Sekitar Pukul 21.30 WIB, keduanya tampak keluar ruang pemeriksaan digiring petugas menuju mobil tahanan dengan tangan terborgol dan sudah mengenakan rompi tahanan warna pink.
Kepala Kejari Sidoarjo, Roy Rovalino Herudiansyah, melalui Kasi Pidsus, John Franky Yanafia Ariandi, menjelaskan bahwa dana miliaran rupiah tersebut berasal dari pengembang perumahan PT Cahaya Fajar Abaditama (CFA), dana itu merupakan bentuk kompensasi atas pelepasan tanah gogol desa yang dilakukan pada tahun 2022.
“Dana sebesar Rp 3,6 miliar itu merupakan bantuan dari pengembang dan seharusnya digunakan untuk pembangunan fasilitas umum di Desa Entalsewu,” jelas John, Selasa (22/07/2025).
Namun, faktanya dana tersebut tidak digunakan sebagaimana mestinya dan tidak pernah dimasukkan ke dalam Anggaran Pendapatan dan Belanja Desa (APBDes).

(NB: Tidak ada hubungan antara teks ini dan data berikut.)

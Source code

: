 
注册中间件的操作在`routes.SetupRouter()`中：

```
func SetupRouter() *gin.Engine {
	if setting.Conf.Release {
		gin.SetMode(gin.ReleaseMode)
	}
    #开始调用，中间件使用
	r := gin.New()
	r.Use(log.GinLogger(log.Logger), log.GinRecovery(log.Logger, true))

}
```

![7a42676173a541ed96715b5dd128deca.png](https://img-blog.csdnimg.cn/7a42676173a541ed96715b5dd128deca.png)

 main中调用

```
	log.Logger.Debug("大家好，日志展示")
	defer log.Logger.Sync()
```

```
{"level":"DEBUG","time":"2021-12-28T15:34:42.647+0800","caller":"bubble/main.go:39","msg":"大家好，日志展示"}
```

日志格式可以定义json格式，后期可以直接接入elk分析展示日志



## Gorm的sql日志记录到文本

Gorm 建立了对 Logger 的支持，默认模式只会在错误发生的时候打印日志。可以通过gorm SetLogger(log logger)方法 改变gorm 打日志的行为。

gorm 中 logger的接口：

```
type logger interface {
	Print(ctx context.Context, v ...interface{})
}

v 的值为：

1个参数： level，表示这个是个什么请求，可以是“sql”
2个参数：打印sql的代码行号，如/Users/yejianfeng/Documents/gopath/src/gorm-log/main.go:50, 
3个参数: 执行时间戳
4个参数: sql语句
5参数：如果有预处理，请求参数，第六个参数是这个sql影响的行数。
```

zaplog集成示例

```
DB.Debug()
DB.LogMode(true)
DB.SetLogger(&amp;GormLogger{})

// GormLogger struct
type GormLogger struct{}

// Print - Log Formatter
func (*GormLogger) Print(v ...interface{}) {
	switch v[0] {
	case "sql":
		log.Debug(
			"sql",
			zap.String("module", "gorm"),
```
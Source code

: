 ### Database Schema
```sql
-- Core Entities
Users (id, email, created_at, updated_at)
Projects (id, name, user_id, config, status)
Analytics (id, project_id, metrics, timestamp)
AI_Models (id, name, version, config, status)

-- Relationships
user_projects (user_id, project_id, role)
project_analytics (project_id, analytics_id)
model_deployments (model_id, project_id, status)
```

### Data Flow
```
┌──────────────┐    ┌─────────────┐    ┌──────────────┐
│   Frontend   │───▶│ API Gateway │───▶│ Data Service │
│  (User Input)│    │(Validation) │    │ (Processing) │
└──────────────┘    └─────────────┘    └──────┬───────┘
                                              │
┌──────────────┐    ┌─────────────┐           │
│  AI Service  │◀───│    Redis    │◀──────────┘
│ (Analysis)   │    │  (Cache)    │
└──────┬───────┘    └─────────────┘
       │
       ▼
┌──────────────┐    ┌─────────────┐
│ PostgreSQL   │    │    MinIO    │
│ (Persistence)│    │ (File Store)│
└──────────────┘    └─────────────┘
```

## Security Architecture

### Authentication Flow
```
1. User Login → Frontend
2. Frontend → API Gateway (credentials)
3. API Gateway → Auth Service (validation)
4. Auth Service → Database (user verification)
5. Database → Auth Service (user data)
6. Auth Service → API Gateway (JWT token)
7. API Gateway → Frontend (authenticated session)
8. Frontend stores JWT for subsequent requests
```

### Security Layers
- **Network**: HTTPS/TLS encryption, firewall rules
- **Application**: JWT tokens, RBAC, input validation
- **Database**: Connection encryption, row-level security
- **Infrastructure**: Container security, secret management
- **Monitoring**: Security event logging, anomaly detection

“Dana ini tidak dikelola secara resmi dan tidak tercatat dalam sistem keuangan desa. Padahal setiap dana yang masuk ke desa wajib dicatat dan digunakan sesuai peraturan, agar transparan dan akuntabel,” tegas Franky.
Franky mengungkapkan bahwa sekitar Rp 2,3 miliar dari total dana justru dibagikan ke sejumlah warga, ketua RT, tempat ibadah, pembangunan jalan, serta kegiatan pengurukan makam di Dusun Pendopo, sisa dana lainnya dimasukkan ke kas desa tanpa adanya musyawarah desa (Musdes) dan tanpa proses pencatatan resmi.
“Masalah utamanya adalah dana ini tidak dikelola sesuai mekanisme keuangan desa, bahkan, ada indikasi dana tersebut digunakan untuk kepentingan pribadi,” tambahnya.
Atas perbuatannya, kedua tersangka dijerat dengan Pasal 2 ayat (1) juncto Pasal 18, Pasal 3 juncto Pasal 18, dan/atau Pasal 8 juncto Pasal 18 dalam Undang-Undang tentang Tindak Pidana Korupsi, bersama dengan Pasal 55 ayat (1) ke-1 KUHP tentang penyalahgunaan wewenang.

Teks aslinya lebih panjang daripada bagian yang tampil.